I’m using exec to execute Python code the user typed in. As part of this, I’d like to display meaningful error messages when they have syntax errors in their code.
On a normal Python installation on my desktop, printing out the args attribute of the SyntaxError gives me something like:
('invalid syntax', ('<string>', 1, 4, 'x 10\n'))
It’s a tuple that includes information like the line number and the character offset of the error.
On the client side in Anvil, the args attribute of the SyntaxError gives me:
('bad input',)
That seems to be the generic syntax error message and there’s no indication of line number or offset.
Is this a limitation in Skulpt? Is there some way to invoke exec that will provide the missing line and offset information?
Both of those SyntaxErrors were generated from the same code run in the different environments:
It’s on my back burner list of features to add to skulpt.
Internally this is implemented - else you’d never see tracebacks in anvil - but it’s not exposed in the same way that python exposes its traceback .
Edit: as a hugely inconvenient workaround you could re exec the code on the server to get the correct traceback details. You get the benefit of client side execution when it works and only do the slow thing for SyntaxErrors.
The workaround works, thanks, and the amount of code I’ll be dealing with will be small, so it doesn’t introduce that much of a delay. It’ll definitely work until Skulpt returns the same information.
Edit: Any chance of getting traceback support in general in Skulpt? It’d be great if, in a function, I could know the line number of the code currently being executed.

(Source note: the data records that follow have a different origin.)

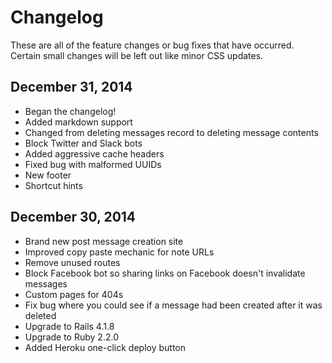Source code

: # Changelog

These are all of the feature changes or bug fixes that have occurred. Certain small changes will be left out like minor CSS updates.

## December 31, 2014

* Began the changelog!
* Added markdown support
* Changed from deleting messages record to deleting message contents
* Block Twitter and Slack bots
* Added aggressive cache headers
* Fixed bug with malformed UUIDs
* New footer
* Shortcut hints

## December 30, 2014

* Brand new post message creation site
* Improved copy paste mechanic for note URLs
* Remove unused routes
* Block Facebook bot so sharing links on Facebook doesn't invalidate messages
* Custom pages for 404s
* Fix bug where you could see if a message had been created after it was deleted
* Upgrade to Rails 4.1.8
* Upgrade to Ruby 2.2.0
* Added Heroku one-click deploy button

That’s bizarre! str(e) does not return the same thing that e does when it’s assigned to the label text. Skulpt must be doing something different with the two cases.
Thanks, I’ll try that and see if I can avoid the server call for syntax errors.
The hack tickles the underlying Skulpt architecture in just the right way.
(Its string representation in Javascript happens to be different to the string representation in Python).
Worth noting that it’s somewhat fragile and is likely to stop working at some point in the future.
Though that would likely coincide with supporting a python way to access the formatted traceback.